Regulation of aquaporin‐2 by hyperosmolality in renal epithelial cells

To investigate the stability, degradation, expression, and targeting of AQP2 by hyperosmolality, stably transfected mIMCD‐3 cells expressing AQP2 (AQP2/IMCD3) were generated. In AQP2/IMCD3 cells, nonglycosylated (ng‐AQP2) and glycosylated (g‐AQP2) forms were detected by immunoblot. The stability of ng‐AQP2 decreased with the lapse of time, whereas that of g‐AQP2 was stable. NaCl, but not urea, destabilized ng‐AQP2. The half‐life of ng‐AQP2 in isotonic conditions was ~5 hours, whereas that in medium supplemented with NaCl was ~1.5 hours. Urea enhanced it compared to isotonic conditions. These findings indicate that the stability of ng‐AQP2 is enhanced by urea, but not NaCl. The stability of ng‐AQP2 was significantly enhanced by the addition of proteasome or lysosome inhibitor. There was no significant effect on the stability of g‐AQP2 by these inhibitors. This result suggests that the degradation of ng‐AQP2 is dependent on proteasome and lysosome degradation pathways. The addition of NaCl or urea to the isotonic medium remarkably increased ng‐AQP2 protein. The maximal accumulation of ng‐AQP2 protein occurred with addition of 175 mM NaCl or 350 mM urea to the isotonic medium.

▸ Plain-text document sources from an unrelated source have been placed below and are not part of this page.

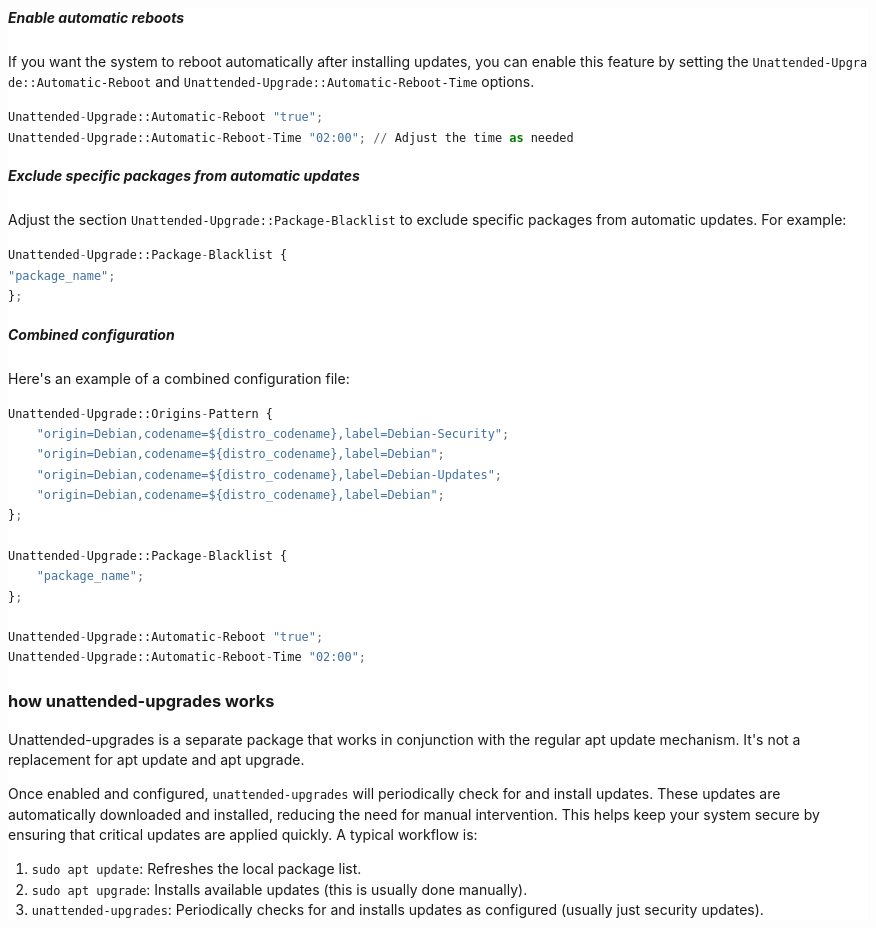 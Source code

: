 ##### Enable automatic reboots

If you want the system to reboot automatically after installing updates, you can enable this feature by setting the `Unattended-Upgrade::Automatic-Reboot` and `Unattended-Upgrade::Automatic-Reboot-Time` options.

```python
Unattended-Upgrade::Automatic-Reboot "true";
Unattended-Upgrade::Automatic-Reboot-Time "02:00"; // Adjust the time as needed
```

##### Exclude specific packages from automatic updates

Adjust the section `Unattended-Upgrade::Package-Blacklist` to exclude specific packages from automatic updates. For example:

```python
Unattended-Upgrade::Package-Blacklist {
"package_name";
};
```

##### Combined configuration

Here's an example of a combined configuration file:

```python
Unattended-Upgrade::Origins-Pattern {
    "origin=Debian,codename=${distro_codename},label=Debian-Security";
    "origin=Debian,codename=${distro_codename},label=Debian";
    "origin=Debian,codename=${distro_codename},label=Debian-Updates";
    "origin=Debian,codename=${distro_codename},label=Debian";
};

Unattended-Upgrade::Package-Blacklist {
    "package_name";
};

Unattended-Upgrade::Automatic-Reboot "true";
Unattended-Upgrade::Automatic-Reboot-Time "02:00";
```

### how unattended-upgrades works

Unattended-upgrades is a separate package that works in conjunction with the regular apt update mechanism. It's not a replacement for apt update and apt upgrade.

Once enabled and configured, `unattended-upgrades` will periodically check for and install updates. These updates are automatically downloaded and installed, reducing the need for manual intervention. This helps keep your system secure by ensuring that critical updates are applied quickly. A typical workflow is:

1. `sudo apt update`: Refreshes the local package list.
2. `sudo apt upgrade`: Installs available updates (this is usually done manually).
3. `unattended-upgrades`: Periodically checks for and installs updates as configured (usually just security updates).
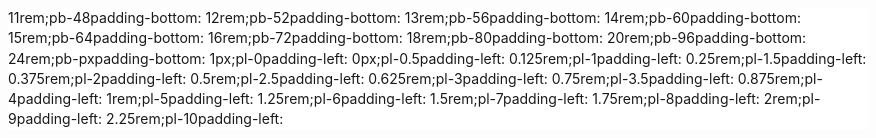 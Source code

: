 11rem;</td></tr><tr><td class="py-2 pr-2 font-mono text-xs text-violet-600 whitespace-nowrap border-t border-gray-200">pb-48</td><td class="py-2 pl-2 font-mono text-xs text-light-blue-600 whitespace-pre border-t border-gray-200">padding-bottom: 12rem;</td></tr><tr><td class="py-2 pr-2 font-mono text-xs text-violet-600 whitespace-nowrap border-t border-gray-200">pb-52</td><td class="py-2 pl-2 font-mono text-xs text-light-blue-600 whitespace-pre border-t border-gray-200">padding-bottom: 13rem;</td></tr><tr><td class="py-2 pr-2 font-mono text-xs text-violet-600 whitespace-nowrap border-t border-gray-200">pb-56</td><td class="py-2 pl-2 font-mono text-xs text-light-blue-600 whitespace-pre border-t border-gray-200">padding-bottom: 14rem;</td></tr><tr><td class="py-2 pr-2 font-mono text-xs text-violet-600 whitespace-nowrap border-t border-gray-200">pb-60</td><td class="py-2 pl-2 font-mono text-xs text-light-blue-600 whitespace-pre border-t border-gray-200">padding-bottom: 15rem;</td></tr><tr><td class="py-2 pr-2 font-mono text-xs text-violet-600 whitespace-nowrap border-t border-gray-200">pb-64</td><td class="py-2 pl-2 font-mono text-xs text-light-blue-600 whitespace-pre border-t border-gray-200">padding-bottom: 16rem;</td></tr><tr><td class="py-2 pr-2 font-mono text-xs text-violet-600 whitespace-nowrap border-t border-gray-200">pb-72</td><td class="py-2 pl-2 font-mono text-xs text-light-blue-600 whitespace-pre border-t border-gray-200">padding-bottom: 18rem;</td></tr><tr><td class="py-2 pr-2 font-mono text-xs text-violet-600 whitespace-nowrap border-t border-gray-200">pb-80</td><td class="py-2 pl-2 font-mono text-xs text-light-blue-600 whitespace-pre border-t border-gray-200">padding-bottom: 20rem;</td></tr><tr><td class="py-2 pr-2 font-mono text-xs text-violet-600 whitespace-nowrap border-t border-gray-200">pb-96</td><td class="py-2 pl-2 font-mono text-xs text-light-blue-600 whitespace-pre border-t border-gray-200">padding-bottom: 24rem;</td></tr><tr><td class="py-2 pr-2 font-mono text-xs text-violet-600 whitespace-nowrap border-t border-gray-200">pb-px</td><td class="py-2 pl-2 font-mono text-xs text-light-blue-600 whitespace-pre border-t border-gray-200">padding-bottom: 1px;</td></tr><tr><td class="py-2 pr-2 font-mono text-xs text-violet-600 whitespace-nowrap border-t border-gray-200">pl-0</td><td class="py-2 pl-2 font-mono text-xs text-light-blue-600 whitespace-pre border-t border-gray-200">padding-left: 0px;</td></tr><tr><td class="py-2 pr-2 font-mono text-xs text-violet-600 whitespace-nowrap border-t border-gray-200">pl-0.5</td><td class="py-2 pl-2 font-mono text-xs text-light-blue-600 whitespace-pre border-t border-gray-200">padding-left: 0.125rem;</td></tr><tr><td class="py-2 pr-2 font-mono text-xs text-violet-600 whitespace-nowrap border-t border-gray-200">pl-1</td><td class="py-2 pl-2 font-mono text-xs text-light-blue-600 whitespace-pre border-t border-gray-200">padding-left: 0.25rem;</td></tr><tr><td class="py-2 pr-2 font-mono text-xs text-violet-600 whitespace-nowrap border-t border-gray-200">pl-1.5</td><td class="py-2 pl-2 font-mono text-xs text-light-blue-600 whitespace-pre border-t border-gray-200">padding-left: 0.375rem;</td></tr><tr><td class="py-2 pr-2 font-mono text-xs text-violet-600 whitespace-nowrap border-t border-gray-200">pl-2</td><td class="py-2 pl-2 font-mono text-xs text-light-blue-600 whitespace-pre border-t border-gray-200">padding-left: 0.5rem;</td></tr><tr><td class="py-2 pr-2 font-mono text-xs text-violet-600 whitespace-nowrap border-t border-gray-200">pl-2.5</td><td class="py-2 pl-2 font-mono text-xs text-light-blue-600 whitespace-pre border-t border-gray-200">padding-left: 0.625rem;</td></tr><tr><td class="py-2 pr-2 font-mono text-xs text-violet-600 whitespace-nowrap border-t border-gray-200">pl-3</td><td class="py-2 pl-2 font-mono text-xs text-light-blue-600 whitespace-pre border-t border-gray-200">padding-left: 0.75rem;</td></tr><tr><td class="py-2 pr-2 font-mono text-xs text-violet-600 whitespace-nowrap border-t border-gray-200">pl-3.5</td><td class="py-2 pl-2 font-mono text-xs text-light-blue-600 whitespace-pre border-t border-gray-200">padding-left: 0.875rem;</td></tr><tr><td class="py-2 pr-2 font-mono text-xs text-violet-600 whitespace-nowrap border-t border-gray-200">pl-4</td><td class="py-2 pl-2 font-mono text-xs text-light-blue-600 whitespace-pre border-t border-gray-200">padding-left: 1rem;</td></tr><tr><td class="py-2 pr-2 font-mono text-xs text-violet-600 whitespace-nowrap border-t border-gray-200">pl-5</td><td class="py-2 pl-2 font-mono text-xs text-light-blue-600 whitespace-pre border-t border-gray-200">padding-left: 1.25rem;</td></tr><tr><td class="py-2 pr-2 font-mono text-xs text-violet-600 whitespace-nowrap border-t border-gray-200">pl-6</td><td class="py-2 pl-2 font-mono text-xs text-light-blue-600 whitespace-pre border-t border-gray-200">padding-left: 1.5rem;</td></tr><tr><td class="py-2 pr-2 font-mono text-xs text-violet-600 whitespace-nowrap border-t border-gray-200">pl-7</td><td class="py-2 pl-2 font-mono text-xs text-light-blue-600 whitespace-pre border-t border-gray-200">padding-left: 1.75rem;</td></tr><tr><td class="py-2 pr-2 font-mono text-xs text-violet-600 whitespace-nowrap border-t border-gray-200">pl-8</td><td class="py-2 pl-2 font-mono text-xs text-light-blue-600 whitespace-pre border-t border-gray-200">padding-left: 2rem;</td></tr><tr><td class="py-2 pr-2 font-mono text-xs text-violet-600 whitespace-nowrap border-t border-gray-200">pl-9</td><td class="py-2 pl-2 font-mono text-xs text-light-blue-600 whitespace-pre border-t border-gray-200">padding-left: 2.25rem;</td></tr><tr><td class="py-2 pr-2 font-mono text-xs text-violet-600 whitespace-nowrap border-t border-gray-200">pl-10</td><td class="py-2 pl-2 font-mono text-xs text-light-blue-600 whitespace-pre border-t border-gray-200">padding-left: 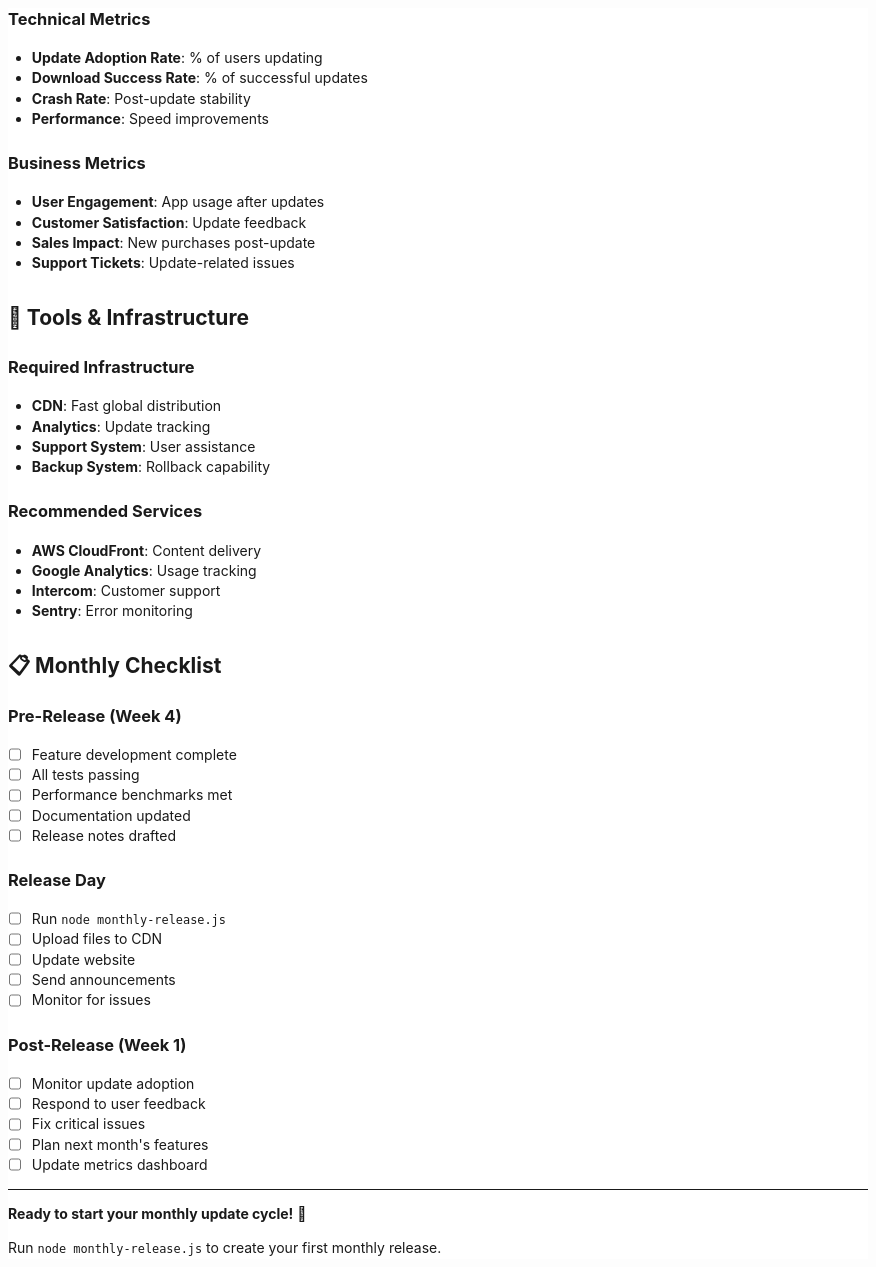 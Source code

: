 ### Technical Metrics
- **Update Adoption Rate**: % of users updating
- **Download Success Rate**: % of successful updates
- **Crash Rate**: Post-update stability
- **Performance**: Speed improvements

### Business Metrics
- **User Engagement**: App usage after updates
- **Customer Satisfaction**: Update feedback
- **Sales Impact**: New purchases post-update
- **Support Tickets**: Update-related issues

## 🔧 Tools & Infrastructure

### Required Infrastructure
- **CDN**: Fast global distribution
- **Analytics**: Update tracking
- **Support System**: User assistance
- **Backup System**: Rollback capability

### Recommended Services
- **AWS CloudFront**: Content delivery
- **Google Analytics**: Usage tracking
- **Intercom**: Customer support
- **Sentry**: Error monitoring

## 📋 Monthly Checklist

### Pre-Release (Week 4)
- [ ] Feature development complete
- [ ] All tests passing
- [ ] Performance benchmarks met
- [ ] Documentation updated
- [ ] Release notes drafted

### Release Day
- [ ] Run `node monthly-release.js`
- [ ] Upload files to CDN
- [ ] Update website
- [ ] Send announcements
- [ ] Monitor for issues

### Post-Release (Week 1)
- [ ] Monitor update adoption
- [ ] Respond to user feedback
- [ ] Fix critical issues
- [ ] Plan next month's features
- [ ] Update metrics dashboard

---

**Ready to start your monthly update cycle!** 🎯

Run `node monthly-release.js` to create your first monthly release.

Cell surface biotinylation experiments revealed that hyperosmolality enhanced the apical membrane insertion of ng‐AQP2. The percentage of ng‐AQP2 on the apical membrane by hyperosmotic NaCl and urea were 84% and 86%, respectively. These results indicate that hyperosmolality plays an important role in the stability, degradation, expression, and targeting of ng‐AQP2.